MAURITIUS: OVERVIEW OF THE 2021-22 BUDGET – RECOVERY, REVIVAL AND RESILIENCE
On 11 June 2021, Dr the Honourable Renganaden Padayachy, the Minister of Finance, Economic Planning and Development presented his second National Budget, the theme of which was ‘Recovery, Revival and Resilience’.
The strategy adopted in the Budget relied on three pillars:
- giving an exceptional boost to investment;
- shaping a new economic architecture; and
- restoring confidence.
Whilst recognising that Mauritius has made significant improvements in the ease of doing business, in a bid to attract more investment into our economy, a few reforms have been proposed.
A Regulatory Impact Assessment Bill has been announced, the aim of which is to require regulatory bodies to submit an impact of upcoming regulations on the business environment. Furthermore, a series of new incentives and schemes have also been introduced, namely the Investment Certificate, the Export Development Certificate and the Premium Investor Certificate.
Biotechnology and Pharmaceutical Industry
Measures have been announced to attract investors in the biotechnology and pharmaceutical industry. The Government intends to encourage private companies to build factories for the manufacturing of pharmaceutical products and medical devices as well as for clinical and pre-clinical trials.
Some of the key incentives announced for this sector are:
- exemption on registration duty and land transfer tax, land conversion tax, and VAT on construction;
- companies engaged in the manufacture of pharmaceuticals and medical devices will be eligible for a premium investor certificate; and
- a tax rate of 3% instead of 15%.
Financial Services Industry
The strategy for the financial services industry under this Budget is two-fold:
- to enhance the status of our financial centre as a jurisdiction of highest global standards; and
- to continue to improve and deepen the service offerings of our financial centre.

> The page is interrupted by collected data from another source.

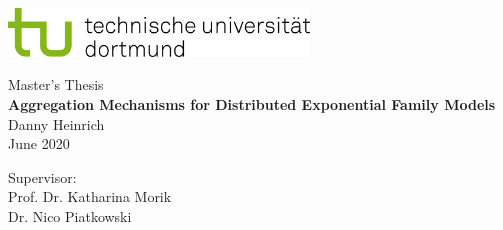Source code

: \begin{titlepage}
\vspace*{-2cm}
\newlength{\links}
\setlength{\links}{-1.5cm}
\sffamily
\hspace*{\links}
\begin{minipage}{12.5cm}
\includegraphics[width=8cm]{bilder/tud_logo_rgb}
\end{minipage}

\vspace*{4cm}

\hspace*{\links}
\hspace*{-0.2cm}
\begin{minipage}{9cm}
\large
\begin{center}
{\Large Master's Thesis} \\
\vspace*{1cm}
\textbf{Aggregation Mechanisms for Distributed Exponential Family Models} \\
\vspace*{1cm}
Danny Heinrich\\
June 2020
\end{center}
\end{minipage}
\normalsize
\vspace*{5.5cm}


\vspace*{2.1cm}
\hspace*{\links}
\begin{minipage}[b]{5cm}
\raggedright
Supervisor: \\
Prof. Dr. Katharina Morik \\
Dr. Nico Piatkowski \\
\end{minipage}


\end{titlepage}
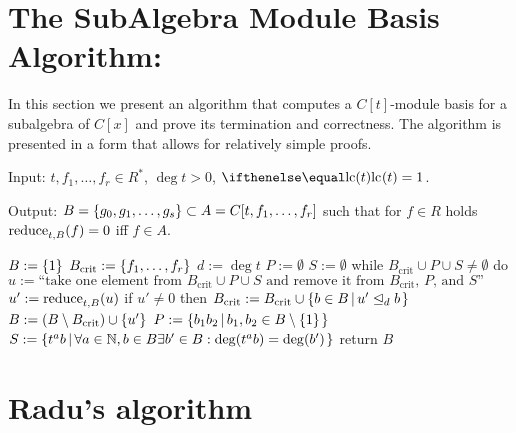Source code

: \documentclass{article}
\begin{document}
\section{The SubAlgebra Module Basis Algorithm:
  \algoSamba{}}%
\label{sec:Algorithm}

In this section we present an algorithm that computes a $C[t]$-module
basis for a subalgebra of $C[x]$ and prove its termination and
correctness. The algorithm \algoSamba{} is presented in a form that
allows for relatively simple proofs.
\medskip

\noindent
Input: $t, f_1, \ldots, f_r \in R^*$, $\deg t > 0$, $\lc t = 1$.

\noindent
Output:
$B = \Set{g_0, g_1, \ldots, g_s} \subset A= C[t, f_1, \ldots, f_r]$
such that for $f\in R$ holds $\applyReduce{f}{t}{B} = 0$ iff
$f \in A$.
\begin{pseudoalgorithm}
$B := \Set{1}$
$B_{\mathrm{crit}} := \Set{f_1, \ldots, f_r}$
$d := \deg t$
$P := \emptyset$
$S := \emptyset$
while $B_{\mathrm{crit}} \cup P \cup S \neq \emptyset$ do
    $u := \textrm{``take one element from }B_{\mathrm{crit}} \cup P \cup S\textrm{ and remove it from }B_{\mathrm{crit}}\textrm{, }P\textrm{, and }S\textrm{''}$
    $u' := \applyReduce{u}{t}{B}$
    if $u' \neq 0$ then
        $B_{\mathrm{crit}} := B_{\mathrm{crit}} \cup \SetDef{b\in B}{\dividesMod[d]{u'}{b}}$
        $B := (B \setminus B_{\mathrm{crit}}) \cup \Set{u'}$
        $P := \SetDef{b_1b_2}{b_1,b_2\in B\setminus\Set{1}}$
        $S := \SetDef{t^ab}{\forall a\in\setN,b\in B \exists b'\in B: \deg(t^ab)=\deg(b')}$
return $B$
\end{pseudoalgorithm}







\section{Radu's algorithm}
\end{document}
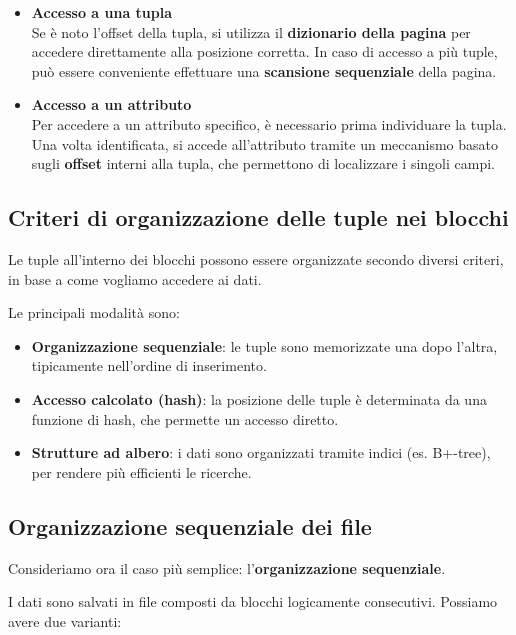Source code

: \begin{itemize}
	\item \textbf{Accesso a una tupla} \\
	Se è noto l'offset della tupla, si utilizza il \textbf{dizionario della pagina} per accedere direttamente alla posizione corretta. 
	In caso di accesso a più tuple, può essere conveniente effettuare una \textbf{scansione sequenziale} della pagina.
	
	\item \textbf{Accesso a un attributo} \\
	Per accedere a un attributo specifico, è necessario prima individuare la tupla. 
	Una volta identificata, si accede all'attributo tramite un meccanismo basato sugli \textbf{offset} interni alla tupla, che permettono di localizzare i singoli campi.
\end{itemize}
\subsection{Criteri di organizzazione delle tuple nei blocchi}

Le tuple all'interno dei blocchi possono essere organizzate secondo diversi criteri, in base a come vogliamo accedere ai dati.

Le principali modalità sono:

\begin{itemize}
	\item \textbf{Organizzazione sequenziale}: le tuple sono memorizzate una dopo l'altra, tipicamente nell'ordine di inserimento.
	
	\item \textbf{Accesso calcolato (hash)}: la posizione delle tuple è determinata da una funzione di hash, che permette un accesso diretto.
	
	\item \textbf{Strutture ad albero}: i dati sono organizzati tramite indici (es. B+-tree), per rendere più efficienti le ricerche.
\end{itemize}

\subsection{Organizzazione sequenziale dei file}

Consideriamo ora il caso più semplice: l'\textbf{organizzazione sequenziale}.

I dati sono salvati in file composti da blocchi logicamente consecutivi.  
Possiamo avere due varianti:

New legislations have been announced for the financial services industry, including a Securitisation Bill, Securities Bill, which is a new legislation for virtual assets. It is also envisaged for the Bank of Mauritius (BOM) to roll out a Central Bank Digital Currency – The Digital Rupee.

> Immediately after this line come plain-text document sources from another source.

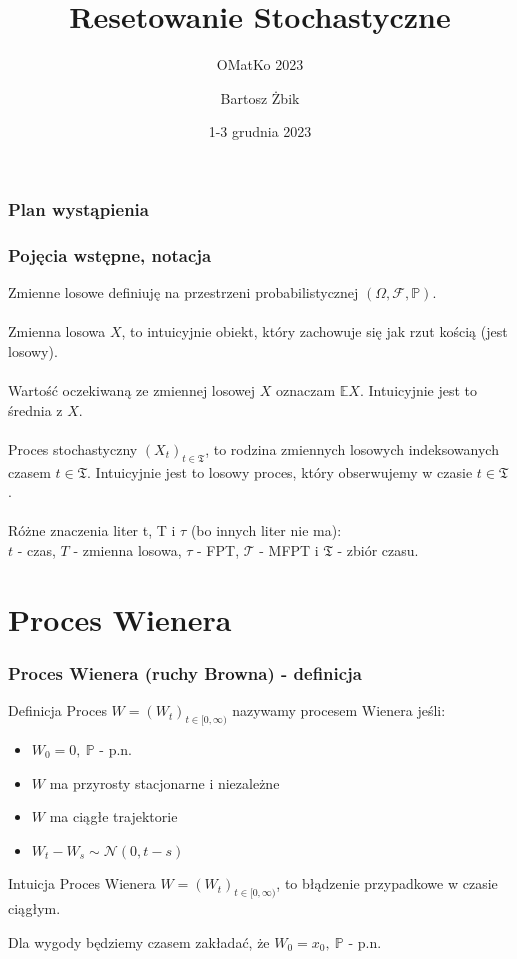 \documentclass{beamer}
\title{Resetowanie Stochastyczne}
\subtitle{OMatKo 2023}
\author{Bartosz \.Zbik}
\institute{UJ, Kraków}
\date{1-3 grudnia 2023}
\newcommand{\p}{\mathbb{P}}
\newcommand{\E}{\mathbb{E}}
\newcommand{\1}{\mathbb{1}}
\newcommand{\T}{\mathcal{T}}
\newcommand{\F}{\mathcal{F}}
\newcommand{\Time}{\mathfrak{T}}
\begin{document}
\begin{frame}
\titlepage
\end{frame}

\begin{frame}
\frametitle{Plan wystąpienia}
\tableofcontents
\end{frame}



\begin{frame}
\frametitle{Pojęcia wstępne, notacja}
Zmienne losowe definiuję na przestrzeni probabilistycznej $(\Omega, \F, \p)$. \\~\\
\pause
Zmienna losowa $X$, to intuicyjnie obiekt, który zachowuje się jak rzut kością (jest losowy).\\~\\
\pause
Wartość oczekiwaną ze zmiennej losowej $X$ oznaczam $\E X$. Intuicyjnie jest to średnia z $X$.\\~\\
\pause
Proces stochastyczny $(X_t)_{t \in \Time}$, to rodzina zmiennych losowych indeksowanych czasem $t \in \Time$.
Intuicyjnie jest to losowy proces, który obserwujemy w czasie $t \in \Time$. \\~\\
\pause
Różne znaczenia liter t, T i $\tau$ (bo innych liter nie ma): \\
 $t$ - czas, $T$ - zmienna losowa, $\tau$ - FPT, $\T$ - MFPT i $\Time$ - zbiór czasu.

\end{frame}

\section{Proces Wienera}
\begin{frame}
\frametitle{Proces Wienera (ruchy Browna) - definicja}
\begin{block}{Definicja}
Proces $W = (W_t)_{t \in [0, \infty)}$ nazywamy procesem Wienera jeśli:
\begin{itemize}
\item $W_0 = 0, ~\p$ - p.n.
\item $W$ ma przyrosty stacjonarne i niezależne
\item $W$ ma ciągłe trajektorie
\item $W_t - W_s \sim \mathcal{N}(0, t-s)$
\end{itemize}
\end{block}
\begin{block}{Intuicja}
Proces Wienera $W = (W_t)_{t \in [0, \infty)}$, to błądzenie przypadkowe w czasie ciągłym.
\end{block}

Dla wygody będziemy czasem zakładać, że $W_0 = x_0, ~\p$ - p.n.
\end{frame}
\end{document}
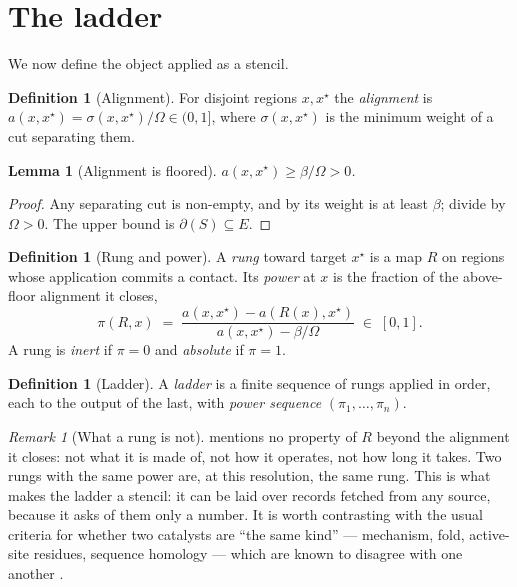\documentclass[11pt,twocolumn,a4paper]{article}
\theoremstyle{thmstyle}
\newtheorem{lemma}[theorem]{Lemma}
\theoremstyle{definition}
\newtheorem{definition}[theorem]{Definition}
\theoremstyle{remark}
\newtheorem{remark}[theorem]{Remark}
\newcommand{\flo}{\beta}
\newcommand{\cut}{\partial}
\newcommand{\sepc}{\sigma}
\newcommand{\pow}{\pi}
\newcommand{\Tot}{\Omega}
\begin{document}
\section{The ladder}
\label{sec:ladder}

We now define the object applied as a stencil.

\begin{definition}[Alignment]
\label{def:alignment}
For disjoint regions $x, x^\star$ the \emph{alignment} is
$a(x,x^\star)=\sepc(x,x^\star)/\Tot \in (0,1]$, where $\sepc(x,x^\star)$ is
the minimum weight of a cut separating them.
\end{definition}

\begin{lemma}[Alignment is floored]
\label{lem:alignfloor}
$a(x,x^\star) \geq \flo/\Tot > 0$.
\end{lemma}

\begin{proof}
Any separating cut is non-empty, and by  its weight is at
least $\flo$; divide by $\Tot>0$. The upper bound is
$\cut(S) \subseteq E$.
\end{proof}

\begin{definition}[Rung and power]
\label{def:rung}
A \emph{rung} toward target $x^\star$ is a map $R$ on regions whose
application commits a contact. Its \emph{power} at $x$ is the fraction of the
above-floor alignment it closes,
\begin{equation}
\pow(R,x) \;=\;
\frac{a(x,x^\star)-a(R(x),x^\star)}{a(x,x^\star)-\flo/\Tot} \;\in\; [0,1].
\label{eq:power}
\end{equation}
A rung is \emph{inert} if $\pow=0$ and \emph{absolute} if $\pow=1$.
\end{definition}

\begin{definition}[Ladder]
\label{def:ladder}
A \emph{ladder} is a finite sequence of rungs applied in order, each to the
output of the last, with \emph{power sequence} $(\pow_1,\dots,\pow_n)$.
\end{definition}

\begin{remark}[What a rung is not]
\label{rem:rungisnot}
 mentions no property of $R$ beyond the alignment it closes:
not what it is made of, not how it operates, not how long it takes. Two rungs
with the same power are, at this resolution, the same rung. This is what makes
the ladder a stencil: it can be laid over records fetched from any source,
because it asks of them only a number. It is worth contrasting with the usual
criteria for whether two catalysts are ``the same kind'' --- mechanism, fold,
active-site residues, sequence homology --- which are known to disagree with
one another \citep{khersonsky2010}.
\end{remark}
\end{document}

The financial services industry is set to be modernised with the introduction of Special Purpose Acquisition Companies whilst the FSC One Platform will be launched for online applications.
The Minister had announced, in its previous Budget, the introduction of the Variable Capital Company, which received the approval of the Cabinet earlier this year, and the preparation of the Variable Capital Companies Bill is underway. These reforms, coupled with the developments announced in last year’s Budget, will surely increase our offerings and competitiveness on the market.
Maintaining the stride to complete the implementation of FATF Action Plan to achieve the Government’s commitment for an exit from the FATF list of jurisdictions under increased monitoring by September 2021, various amendments have been announced to strengthen our AML\CFT framework.
The AML/CFT Core Group will also be given legal force under the FIAMLA, a Financial Crime Commission will be established and a new BOM Bill and Banking Bill will be introduced to reflect international best practices.
Whilst we welcome the reforms announced by the Minister, the key factor in determining the resilience of the Mauritian economy lies in the timely implementation of these measures.